─── Data extract ───

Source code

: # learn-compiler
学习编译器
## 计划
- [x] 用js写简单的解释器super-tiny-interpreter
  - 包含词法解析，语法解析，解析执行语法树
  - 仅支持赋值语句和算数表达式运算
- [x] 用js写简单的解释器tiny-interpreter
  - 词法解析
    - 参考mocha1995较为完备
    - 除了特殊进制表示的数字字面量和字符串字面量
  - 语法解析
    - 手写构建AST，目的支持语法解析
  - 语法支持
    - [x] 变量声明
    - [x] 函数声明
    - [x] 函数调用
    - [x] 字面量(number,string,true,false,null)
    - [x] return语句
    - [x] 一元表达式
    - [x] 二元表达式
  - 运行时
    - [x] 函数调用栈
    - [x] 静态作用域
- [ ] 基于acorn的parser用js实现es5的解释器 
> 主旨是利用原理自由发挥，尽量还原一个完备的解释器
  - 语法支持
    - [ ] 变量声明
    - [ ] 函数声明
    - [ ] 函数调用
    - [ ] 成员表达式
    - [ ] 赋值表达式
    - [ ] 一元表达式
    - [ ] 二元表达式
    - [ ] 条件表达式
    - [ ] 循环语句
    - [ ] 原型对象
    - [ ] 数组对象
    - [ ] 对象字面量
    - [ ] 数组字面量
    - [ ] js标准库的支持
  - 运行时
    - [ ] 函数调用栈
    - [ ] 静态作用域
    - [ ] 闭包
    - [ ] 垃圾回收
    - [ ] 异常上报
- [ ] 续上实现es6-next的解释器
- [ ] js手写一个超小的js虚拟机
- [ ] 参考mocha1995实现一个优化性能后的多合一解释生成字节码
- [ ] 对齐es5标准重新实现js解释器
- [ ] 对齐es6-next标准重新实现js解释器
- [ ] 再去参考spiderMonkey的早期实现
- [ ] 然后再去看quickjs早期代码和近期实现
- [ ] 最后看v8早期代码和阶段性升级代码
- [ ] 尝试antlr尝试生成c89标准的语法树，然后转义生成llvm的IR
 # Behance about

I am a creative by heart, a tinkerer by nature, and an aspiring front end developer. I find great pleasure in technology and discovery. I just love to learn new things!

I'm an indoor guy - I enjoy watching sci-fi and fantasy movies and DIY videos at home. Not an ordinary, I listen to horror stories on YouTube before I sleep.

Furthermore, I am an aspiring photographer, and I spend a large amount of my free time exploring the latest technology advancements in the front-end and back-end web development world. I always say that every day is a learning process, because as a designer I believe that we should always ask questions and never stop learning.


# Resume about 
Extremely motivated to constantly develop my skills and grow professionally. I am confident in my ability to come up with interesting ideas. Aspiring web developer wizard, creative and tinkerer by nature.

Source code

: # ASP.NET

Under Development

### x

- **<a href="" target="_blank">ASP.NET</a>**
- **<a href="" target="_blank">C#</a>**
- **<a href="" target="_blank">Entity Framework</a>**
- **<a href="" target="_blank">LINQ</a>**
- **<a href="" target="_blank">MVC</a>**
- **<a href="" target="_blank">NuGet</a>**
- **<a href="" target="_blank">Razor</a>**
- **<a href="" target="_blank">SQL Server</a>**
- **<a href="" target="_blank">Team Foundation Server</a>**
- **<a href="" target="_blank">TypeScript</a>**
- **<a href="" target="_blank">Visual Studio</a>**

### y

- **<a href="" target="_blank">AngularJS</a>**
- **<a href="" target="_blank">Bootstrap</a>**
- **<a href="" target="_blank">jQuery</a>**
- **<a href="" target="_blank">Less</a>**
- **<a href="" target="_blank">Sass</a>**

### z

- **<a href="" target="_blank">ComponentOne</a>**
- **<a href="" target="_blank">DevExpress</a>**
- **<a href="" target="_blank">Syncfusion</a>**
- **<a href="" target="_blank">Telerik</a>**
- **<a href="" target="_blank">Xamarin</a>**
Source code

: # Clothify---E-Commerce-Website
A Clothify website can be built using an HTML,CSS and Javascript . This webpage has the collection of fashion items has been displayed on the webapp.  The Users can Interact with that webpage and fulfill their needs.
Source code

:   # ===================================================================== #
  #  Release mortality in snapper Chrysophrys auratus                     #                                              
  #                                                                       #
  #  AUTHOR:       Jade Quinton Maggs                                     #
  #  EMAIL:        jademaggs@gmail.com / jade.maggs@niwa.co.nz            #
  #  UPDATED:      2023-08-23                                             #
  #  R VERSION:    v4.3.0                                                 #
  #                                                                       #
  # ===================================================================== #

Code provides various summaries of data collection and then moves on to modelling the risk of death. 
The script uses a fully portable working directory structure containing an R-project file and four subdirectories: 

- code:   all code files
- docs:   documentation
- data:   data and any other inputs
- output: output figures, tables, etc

───

Would you output, from the records above, exactly the run of lines that starts at the line containing "- [ ] 函数调用栈" and ends at the line containing "# Resume about", and only that run?

    - [ ] 函数调用栈
    - [ ] 静态作用域
    - [ ] 闭包
    - [ ] 垃圾回收
    - [ ] 异常上报
- [ ] 续上实现es6-next的解释器
- [ ] js手写一个超小的js虚拟机
- [ ] 参考mocha1995实现一个优化性能后的多合一解释生成字节码
- [ ] 对齐es5标准重新实现js解释器
- [ ] 对齐es6-next标准重新实现js解释器
- [ ] 再去参考spiderMonkey的早期实现
- [ ] 然后再去看quickjs早期代码和近期实现
- [ ] 最后看v8早期代码和阶段性升级代码
- [ ] 尝试antlr尝试生成c89标准的语法树，然后转义生成llvm的IR
 # Behance about

I am a creative by heart, a tinkerer by nature, and an aspiring front end developer. I find great pleasure in technology and discovery. I just love to learn new things!

I'm an indoor guy - I enjoy watching sci-fi and fantasy movies and DIY videos at home. Not an ordinary, I listen to horror stories on YouTube before I sleep.

Furthermore, I am an aspiring photographer, and I spend a large amount of my free time exploring the latest technology advancements in the front-end and back-end web development world. I always say that every day is a learning process, because as a designer I believe that we should always ask questions and never stop learning.


# Resume about 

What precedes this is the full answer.